The NLP landscape has significantly changed in the last 18 months or so. NLP frameworks like Google’s BERT and Zalando’s Flair, along with the ELMo model, are able to parse through sentences and grasp the context in which they were written.
In this article, you will learn about ELMo embeddings in Python, including how to use ELMo embeddings effectively. We’ll explore ELMo explained, comparing it with BERT in the ELMo vs BERT discussion. You’ll discover how to implement ELMo for text classification in Python, with examples that illustrate its practical applications. Additionally, we’ll delve into the foundational paper on ELMo embeddings from language models, providing insights into their dynamic nature and advantages in natural language processing tasks.
One of the biggest breakthroughs in this regard came thanks to ELMo, a state-of-the-art NLP framework developed by AllenNLP. By the time you finish this article, you too will have become a big ELMo fan – just as I did.
In this article, we will explore ELMo (Embeddings from Language Models) and use it to build a mind-blowing NLP model using Python on a real-world dataset.
Note: This article assumes you are familiar with the different types of word embeddings and LSTM architecture. You can refer to the below articles to learn more about the topics:
No, the ELMo we are referring to isn’t the character from Sesame Street! A classic example of the importance of context.

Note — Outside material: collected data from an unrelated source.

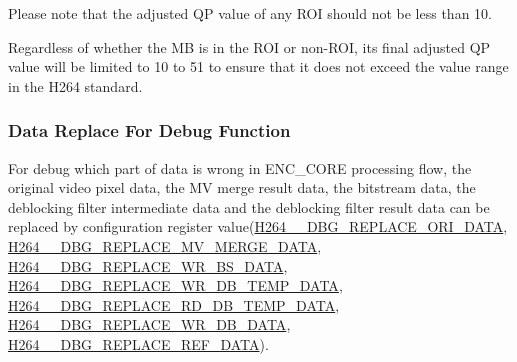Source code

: \documentclass[main\_\_EN.tex]{subfiles}
\begin{document}
Please note that the adjusted QP value of any ROI should not be less than 10.

Regardless of whether the MB is in the ROI or non-ROI, its final adjusted QP value will be limited to 10 to 51 to ensure that it does not exceed the value range in the H264 standard.

\subsubsection{Data Replace For Debug Function}\label{sec:h264-debug-func}
For debug which part of data is wrong in ENC\_CORE processing flow, the original video pixel data, the MV merge result data, the bitstream data, the deblocking filter intermediate data and the deblocking filter result data can be replaced by configuration register value(\hyperref[fielddesc:H264DBGREPLACEORIDATA]{H264\_\_DBG\_REPLACE\_ORI\_DATA}, \hyperref[fielddesc:H264DBGREPLACEMVMERGEDATA]{H264\_\_DBG\_REPLACE\_MV\_MERGE\_DATA}, \hyperref[fielddesc:H264DBGREPLACEWRBSDATA]{H264\_\_DBG\_REPLACE\_WR\_BS\_DATA}, \hyperref[fielddesc:H264DBGREPLACEWRDBTEMPDATA]{H264\_\_DBG\_REPLACE\_WR\_DB\_TEMP\_DATA}, \hyperref[fielddesc:H264DBGREPLACERDDBTEMPDATA]{H264\_\_DBG\_REPLACE\_RD\_DB\_TEMP\_DATA}, \hyperref[fielddesc:H264DBGREPLACEWRDBDATA]{H264\_\_DBG\_REPLACE\_WR\_DB\_DATA}, \hyperref[fielddesc:H264DBGREPLACEREFDATA]{H264\_\_DBG\_REPLACE\_REF\_DATA}).
\end{document}
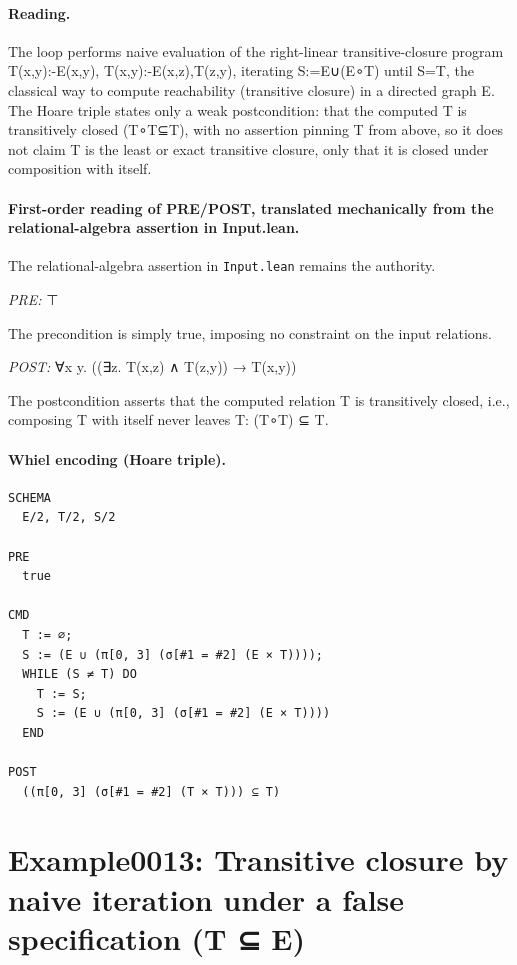 \documentclass[10pt]{article}
\begin{document}
\paragraph{Reading.} The loop performs naive evaluation of the right-linear transitive-closure program T(x,y):-E(x,y), T(x,y):-E(x,z),T(z,y), iterating S:=E∪(E∘T) until S=T, the classical way to compute reachability (transitive closure) in a directed graph E. The Hoare triple states only a weak postcondition: that the computed T is transitively closed (T∘T⊆T), with no assertion pinning T from above, so it does not claim T is the least or exact transitive closure, only that it is closed under composition with itself.

\paragraph{First-order reading of PRE/POST, translated mechanically from the relational-algebra assertion in Input.lean.} The relational-algebra assertion in \texttt{Input.lean} remains the authority.

\textit{PRE:} ⊤\par The precondition is simply true, imposing no constraint on the input relations.

\textit{POST:} ∀x y. ((∃z. T(x,z) ∧ T(z,y)) → T(x,y))\par The postcondition asserts that the computed relation T is transitively closed, i.e., composing T with itself never leaves T: (T∘T) ⊆ T.

\paragraph{Whiel encoding (Hoare triple).}

\begin{Verbatim}[fontsize=\scriptsize,breaklines=true,breakanywhere=true,frame=single,framesep=1.5mm]
SCHEMA
  E/2, T/2, S/2

PRE
  true 

CMD
  T := ∅;
  S := (E ∪ (π[0, 3] (σ[#1 = #2] (E × T))));
  WHILE (S ≠ T) DO
    T := S;
    S := (E ∪ (π[0, 3] (σ[#1 = #2] (E × T))))
  END

POST
  ((π[0, 3] (σ[#1 = #2] (T × T))) ⊆ T)
\end{Verbatim}

\Needspace{0.45\textheight}

\section{Example0013: Transitive closure by naive iteration under a false specification (T ⊆ E)}\label{case:Example0013}
\end{document}
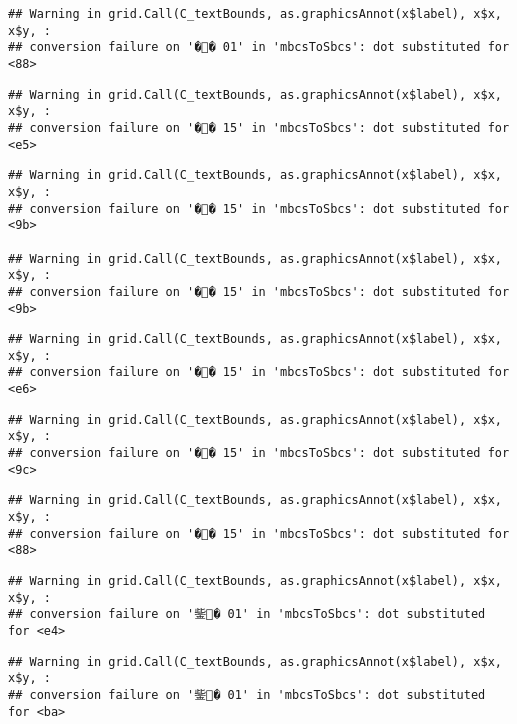 \documentclass[]{article}
\begin{document}
\begin{verbatim}
## Warning in grid.Call(C_textBounds, as.graphicsAnnot(x$label), x$x, x$y, :
## conversion failure on '�� 01' in 'mbcsToSbcs': dot substituted for <88>
\end{verbatim}

\begin{verbatim}
## Warning in grid.Call(C_textBounds, as.graphicsAnnot(x$label), x$x, x$y, :
## conversion failure on '�� 15' in 'mbcsToSbcs': dot substituted for <e5>
\end{verbatim}

\begin{verbatim}
## Warning in grid.Call(C_textBounds, as.graphicsAnnot(x$label), x$x, x$y, :
## conversion failure on '�� 15' in 'mbcsToSbcs': dot substituted for <9b>

## Warning in grid.Call(C_textBounds, as.graphicsAnnot(x$label), x$x, x$y, :
## conversion failure on '�� 15' in 'mbcsToSbcs': dot substituted for <9b>
\end{verbatim}

\begin{verbatim}
## Warning in grid.Call(C_textBounds, as.graphicsAnnot(x$label), x$x, x$y, :
## conversion failure on '�� 15' in 'mbcsToSbcs': dot substituted for <e6>
\end{verbatim}

\begin{verbatim}
## Warning in grid.Call(C_textBounds, as.graphicsAnnot(x$label), x$x, x$y, :
## conversion failure on '�� 15' in 'mbcsToSbcs': dot substituted for <9c>
\end{verbatim}

\begin{verbatim}
## Warning in grid.Call(C_textBounds, as.graphicsAnnot(x$label), x$x, x$y, :
## conversion failure on '�� 15' in 'mbcsToSbcs': dot substituted for <88>
\end{verbatim}

\begin{verbatim}
## Warning in grid.Call(C_textBounds, as.graphicsAnnot(x$label), x$x, x$y, :
## conversion failure on '鈭� 01' in 'mbcsToSbcs': dot substituted for <e4>
\end{verbatim}

\begin{verbatim}
## Warning in grid.Call(C_textBounds, as.graphicsAnnot(x$label), x$x, x$y, :
## conversion failure on '鈭� 01' in 'mbcsToSbcs': dot substituted for <ba>
\end{verbatim}
\end{document}
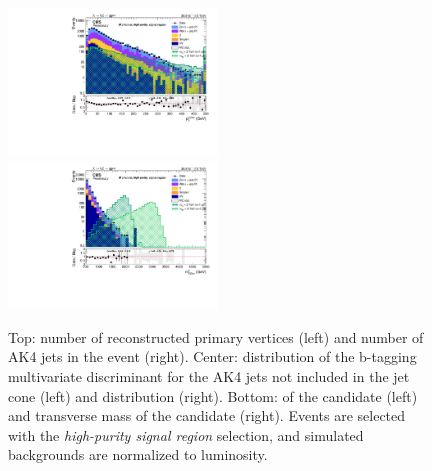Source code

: \begin{figure}[!htb]
\begin{center}
    \includegraphics[width=0.495\textwidth]{plots/v9_U/XVZnnhpSR/X_pt.pdf}
    \includegraphics[width=0.495\textwidth]{plots/v9_U/XVZnnhpSR/X_tmass.pdf}

    \caption{Top: number of reconstructed primary vertices (left) and number of AK4 jets in the event (right). Center: distribution of the b-tagging multivariate discriminant for the AK4 jets not included in the \V jet cone (left) and \MET distribution (right). Bottom: \pt of the \VZ candidate (left) and transverse mass of the \VZ candidate (right). Events are selected with the \emph{high-purity signal region} selection, and simulated backgrounds are normalized to luminosity.}
\label{fig:plot_last}
  \end{center}
\end{figure}



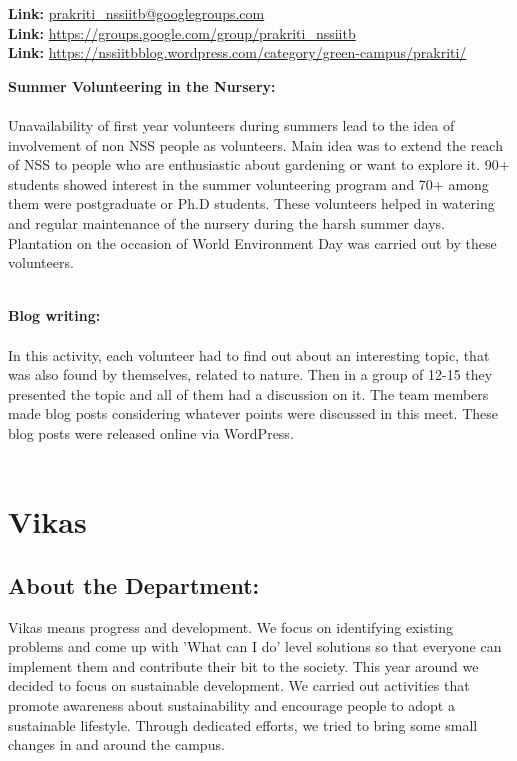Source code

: \noindent \textbf{\linebreak Link: } \url{prakriti_nssiitb@googlegroups.com} \\
\noindent \textbf{Link: } \url{https://groups.google.com/group/prakriti_nssiitb}\\
\noindent \textbf{Link: } \url{https://nssiitbblog.wordpress.com/category/green-campus/prakriti/
} \\

\noindent \textbf{\Large \linebreak Summer Volunteering in the Nursery:}\\ \\ Unavailability of first year volunteers during summers lead to the idea of involvement of non NSS people as volunteers. Main idea was to extend the reach of NSS to people who are enthusiastic about gardening or want to explore it. 90+ students showed interest in the summer volunteering program and 70+ among them were postgraduate or Ph.D students.
These volunteers helped in watering and regular maintenance of the nursery during the harsh summer days. Plantation on the occasion of World Environment Day was carried out by these volunteers. \\ \\

\noindent \textbf{\Large Blog writing:}\\ \\ In this activity, each volunteer had to find out about an interesting topic, that was also found by themselves, related to nature. Then in a group of 12-15 they presented the topic and all of them  had a discussion on it. The team members made blog posts considering whatever points were discussed in this meet. These blog posts were released online via WordPress. \\ \\

\pagebreak
\chapter*{Vikas}
\section*{\LARGE About the Department:}Vikas means progress and development. We focus on identifying existing problems and come up with 'What can I do' level solutions so that everyone can implement them and contribute their bit to the society. This year around we decided to focus on sustainable development. We carried out activities that promote awareness about sustainability and encourage people to adopt a sustainable lifestyle. Through dedicated efforts, we tried to bring some small changes in and around the campus.


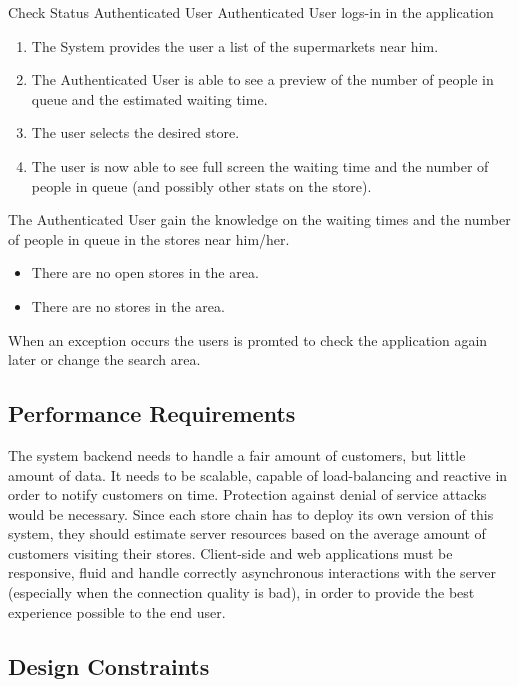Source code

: \usecase
{Check Status}
{Authenticated User}
{Authenticated User logs-in in the application}
{
        \begin{enumerate}
            \item The System provides the user a list of the supermarkets near him.
            \item The Authenticated User is able to see a preview of the number of people in queue and the estimated waiting time. 
            \item The user selects the desired store. 
            \item The user is now able to see full screen the waiting time and the number of people in queue (and possibly other stats on the store).  
        \end{enumerate}
}
{
    The Authenticated User gain the knowledge on the waiting times and the number of people in queue in the stores near him/her. 
}
{
    \begin{itemize}
        \item There are no open stores in the area. 
        \item There are no stores in the area. 
    \end{itemize}
}
{
    When an exception occurs the users is promted to check the application again later or change the search area. 
}




\subsection{Performance Requirements}
The system backend needs to handle a fair amount of customers, but little amount of data. It needs to be scalable, capable of load-balancing and reactive in order to notify customers on time. Protection against denial of service attacks would be necessary.
Since each store chain has to deploy its own version of this system, they should estimate server resources based on the average amount of customers visiting their stores.
Client-side and web applications must be responsive, fluid and handle correctly asynchronous interactions with the server (especially when the connection quality is bad), in order to provide the best experience possible to the end user.

\subsection{Design Constraints}
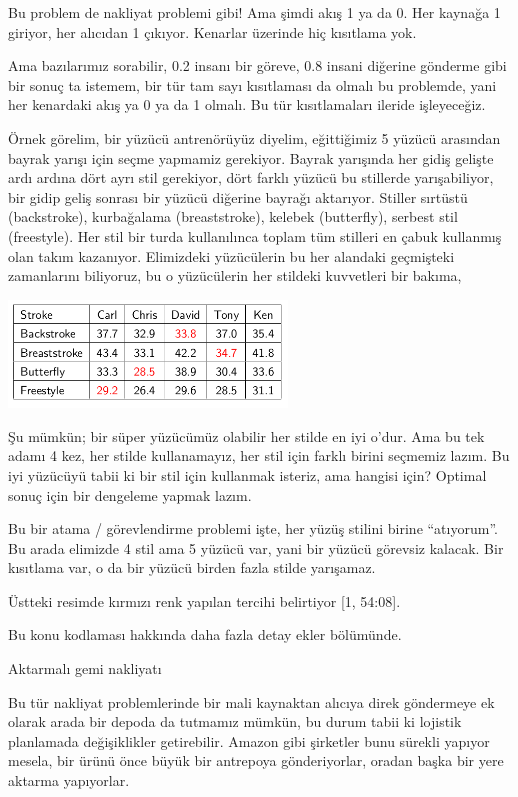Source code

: \documentclass[12pt,fleqn]{article}\usepackage{../../common}
\begin{document}
Bu problem de nakliyat problemi gibi! Ama şimdi akış 1 ya da 0. Her kaynağa
1 giriyor, her alıcıdan 1 çıkıyor. Kenarlar üzerinde hiç kısıtlama yok. 

Ama bazılarımız sorabilir, 0.2 insanı bir göreve, 0.8 insani diğerine
gönderme gibi bir sonuç ta istemem, bir tür tam sayı kısıtlaması da olmalı
bu problemde, yani her kenardaki akış ya 0 ya da 1 olmalı. Bu tür
kısıtlamaları ileride işleyeceğiz. 

Örnek görelim, bir yüzücü antrenörüyüz diyelim, eğittiğimiz 5 yüzücü
arasından bayrak yarışı için seçme yapmamiz gerekiyor. Bayrak yarışında her
gidiş gelişte ardı ardına dört ayrı stil gerekiyor, dört farklı yüzücü bu
stillerde yarışabiliyor, bir gidip geliş sonrası bir yüzücü diğerine
bayrağı aktarıyor. Stiller sırtüstü (backstroke), kurbağalama
(breaststroke), kelebek (butterfly), serbest stil (freestyle). Her stil bir
turda kullanılınca toplam tüm stilleri en çabuk kullanmış olan takım
kazanıyor. Elimizdeki yüzücülerin bu her alandaki geçmişteki zamanlarını
biliyoruz, bu o yüzücülerin her stildeki kuvvetleri bir bakıma,

\includegraphics[width=20em]{func_90_nflow_07.png}

Şu mümkün; bir süper yüzücümüz olabilir her stilde en iyi o'dur. Ama bu tek
adamı 4 kez, her stilde kullanamayız, her stil için farklı birini seçmemiz
lazım. Bu iyi yüzücüyü tabii ki bir stil için kullanmak isteriz, ama
hangisi için?  Optimal sonuç için bir dengeleme yapmak lazım.

Bu bir atama / görevlendirme problemi işte, her yüzüş stilini birine
``atıyorum''. Bu arada elimizde 4 stil ama 5 yüzücü var, yani bir yüzücü
görevsiz kalacak. Bir kısıtlama var, o da bir yüzücü birden fazla stilde
yarışamaz.

Üstteki resimde kırmızı renk yapılan tercihi belirtiyor [1, 54:08]. 

Bu konu kodlaması hakkında daha fazla detay ekler bölümünde. 

Aktarmalı gemi nakliyatı

Bu tür nakliyat problemlerinde bir mali kaynaktan alıcıya direk göndermeye
ek olarak arada bir depoda da tutmamız mümkün, bu durum tabii ki lojistik
planlamada değişiklikler getirebilir. Amazon gibi şirketler bunu sürekli
yapıyor mesela, bir ürünü önce büyük bir antrepoya gönderiyorlar, oradan
başka bir yere aktarma yapıyorlar. 
\end{document}

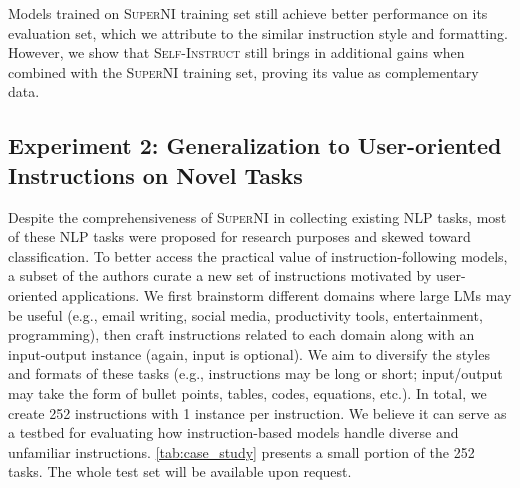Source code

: \documentclass[11pt]{article}
\newcommand{\nascomment}[1]{\textcolor{blue}{\textbf{[#1 -- \textsc{nas}]}}}
\newcommand{\name}{\textsc{Self-Instruct}}
\newcommand{\supernatShort}{\textsc{SuperNI}}
\begin{document}
Models trained on \supernatShort{} training set still achieve better performance on its evaluation set, which we attribute to the similar instruction style and formatting. However, we show that \name{} still brings in additional gains when combined with the \supernatShort{} training set, proving its value as complementary data. 



\subsection{Experiment 2: Generalization to User-oriented Instructions on Novel Tasks}
\label{sec:user_instructions}

Despite the comprehensiveness of \supernatShort{} in collecting existing NLP tasks, most of these NLP tasks were proposed for research purposes and skewed toward classification. To better access the practical value of instruction-following models, a subset of the authors curate a new set of instructions motivated by user-oriented applications. 
We first brainstorm different domains where large LMs may be useful (e.g., email writing, social media, productivity tools, entertainment, programming), then craft instructions related to each domain along with an input-output instance (again, input is optional). We aim to diversify the styles and formats of these tasks (e.g., instructions may be long or short; input/output may take the form of bullet points, tables, codes, equations, etc.). In total, we create 252 instructions with 1 instance per instruction. We believe it can serve as a testbed for evaluating how instruction-based models handle diverse and unfamiliar instructions. \autoref{tab:case_study} presents a small portion of the 252 tasks. The whole test set will be available upon request.
\end{document}
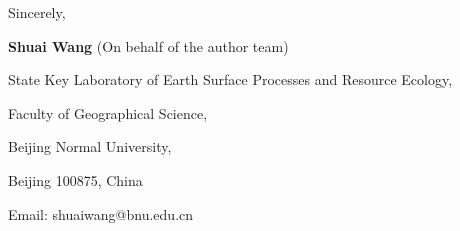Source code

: \documentclass[11pt,a4paper,roman]{moderncv}
\begin{document}
\vspace{0.3cm}

Sincerely,

\textbf{Shuai Wang} (On behalf of the author team)


State Key Laboratory of Earth Surface Processes and Resource Ecology,

Faculty of Geographical Science,

Beijing Normal University,

Beijing 100875, China

Email: shuaiwang@bnu.edu.cn
\end{document}
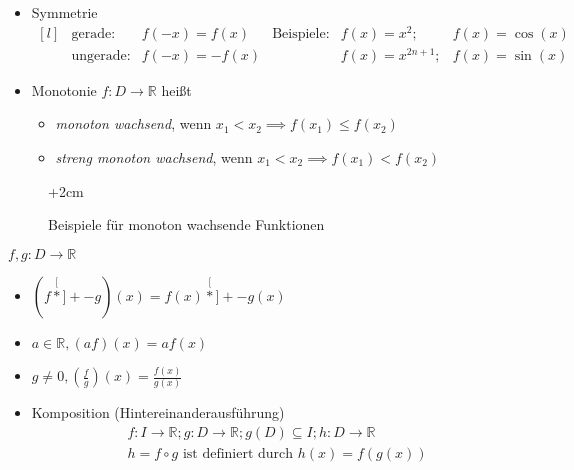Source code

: \begin{definition}
\begin{itemize}
	
	\item Symmetrie
	\[
	\begin{matrix}[l]
		&\text{gerade:}		&f(-x) = f(x)	&\text{Beispiele:}	&f(x) = x^2; 	&f(x) = \cos(x) \\
		&\text{ungerade:}	&f(-x) = -f(x) &             &f(x) = x^{2n+1};	&f(x) = \sin(x)
	\end{matrix}
	\]
	
	\item Monotonie \newline \(f:D\rightarrow \mathbb{R}\) heißt
	\begin{itemize}
		\item \emph{monoton wachsend}, wenn \(x_1<x_2 \implies f(x_1) \leq f(x_2)\)
		\item \emph{streng monoton wachsend}, 
			  wenn \(x_1<x_2 \implies f(x_1) < f(x_2)\)
	\end{itemize}		
\end{itemize}

\begin{figure}[h]
	\advance\leftskip+2cm
\caption{Beispiele für monoton wachsende Funktionen}
\end{figure}

\end{definition}

\begin{definition}[Operationen]
\( f,g: D \rightarrow \mathbb{R} \)
\begin{itemize}
	\item \((f \stackrel[\ast]{+}{-} g)(x) = f(x)  \stackrel[\ast]{+}{-} g(x) \)
	\item \(a \in \mathbb{R}, (af)(x)=af(x)\)
	\item \(\displaystyle g \neq 0, \left(\frac{f}{g}\right)(x)=\frac{f(x)}{g(x)}\)
	\item 	Komposition (Hintereinanderausführung)
	\begin{align*} &f:I\rightarrow\mathbb{R};  g:D\rightarrow\mathbb{R}; g(D) \subseteq I; h:D\rightarrow\mathbb{R} \\ &h = f \circ g  \text{ ist definiert durch } h(x) = f( g(x) )
	\end{align*}
\end{itemize}

\end{definition}

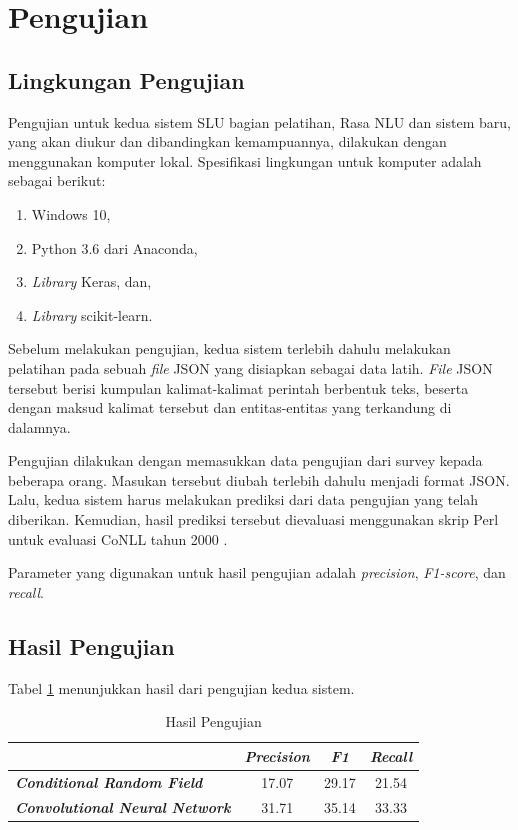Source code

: \section{Pengujian}

\subsection{Lingkungan Pengujian}

Pengujian untuk kedua sistem SLU bagian pelatihan, Rasa NLU dan sistem baru, yang akan diukur dan dibandingkan kemampuannya, dilakukan dengan menggunakan komputer lokal. Spesifikasi lingkungan untuk komputer adalah sebagai berikut:

\begin{enumerate}
    \item Windows 10,
    \item Python 3.6 dari Anaconda,
    \item \textit{Library} Keras, dan,
    \item \textit{Library} scikit-learn.
\end{enumerate}

Sebelum melakukan pengujian, kedua sistem terlebih dahulu melakukan pelatihan pada sebuah \textit{file} JSON yang disiapkan sebagai data latih. \textit{File} JSON tersebut berisi kumpulan kalimat-kalimat perintah berbentuk teks, beserta dengan maksud kalimat tersebut dan entitas-entitas yang terkandung di dalamnya.

Pengujian dilakukan dengan memasukkan data pengujian dari survey kepada beberapa orang. Masukan tersebut diubah terlebih dahulu menjadi format JSON. Lalu, kedua sistem harus melakukan prediksi dari data pengujian yang telah diberikan. Kemudian, hasil prediksi tersebut dievaluasi menggunakan skrip Perl untuk evaluasi CoNLL tahun 2000 \parencite{tjong2000introduction}.

Parameter yang digunakan untuk hasil pengujian adalah \textit{precision}, \textit{F1-score}, dan \textit{recall}.

\subsection{Hasil Pengujian}

Tabel \ref{tbl:result} menunjukkan hasil dari pengujian kedua sistem.

\begin{table}[H]
    \caption{Hasil Pengujian}
    \label{tbl:result}
    \centering
    \begin{tabular}{|l|c|c|c|}
        \hline
                                                       & \textit{\textbf{Precision}} & \textit{\textbf{F1}} & \textit{\textbf{Recall}} \\ \hline
        \textit{\textbf{Conditional Random Field}}     & 17.07                       & 29.17                & 21.54                    \\ \hline
        \textit{\textbf{Convolutional Neural Network}} & 31.71                       & 35.14                & 33.33                    \\ \hline
    \end{tabular}
\end{table}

ELMo is a deep contextualized word in vectors or embeddings, often referred to as ELMo embedding. These word embeddings are helpful in achieving state-of-the-art (SOTA) results in several NLP tasks:
NLP scientists globally have started using ELMo for various NLP tasks, both in research as well as the industry. You must check out the original ELMo research paper.
I don’t usually ask people to read research papers because they can often come across as heavy and complex but I’m making an exception for ELMo. This one is a really cool explanation of how ELMo was designed.
Let’s get an intuition of how ELMo works underneath before we implement it in Python. Why is this important?
Well, picture this. You’ve successfully copied the ELMo code from GitHub into Python and managed to build a model on your custom text data. You get average results so you need to improve the model. How will you do that if you don’t understand the architecture of ELMo? What parameters will you tweak if you haven’t studied about it?
This line of thought applies to all machine learning algorithms. You need not get into their derivations but you should always know enough to play around with them and improve your model.
Now, let’s come back to how ELMo works.
As I mentioned earlier, ELMo word vectors are computed on top of a two-layer bidirectional language model (biLM). This biLM model has two layers stacked together. Each layer has 2 passes — forward pass and backward pass:
As the input to the biLM is computed from characters rather than words, it captures the inner structure of the word. For example, the biLM will be able to figure out that terms like beauty and beautiful are related at some level without even looking at the context they often appear in. Sounds incredible!
Unlike traditional word embeddings such as word2vec and GLoVe, the ELMo vector assigned to a token or word is actually a function of the entire sentence containing that word. Therefore, the same word can have different word vectors under different contexts.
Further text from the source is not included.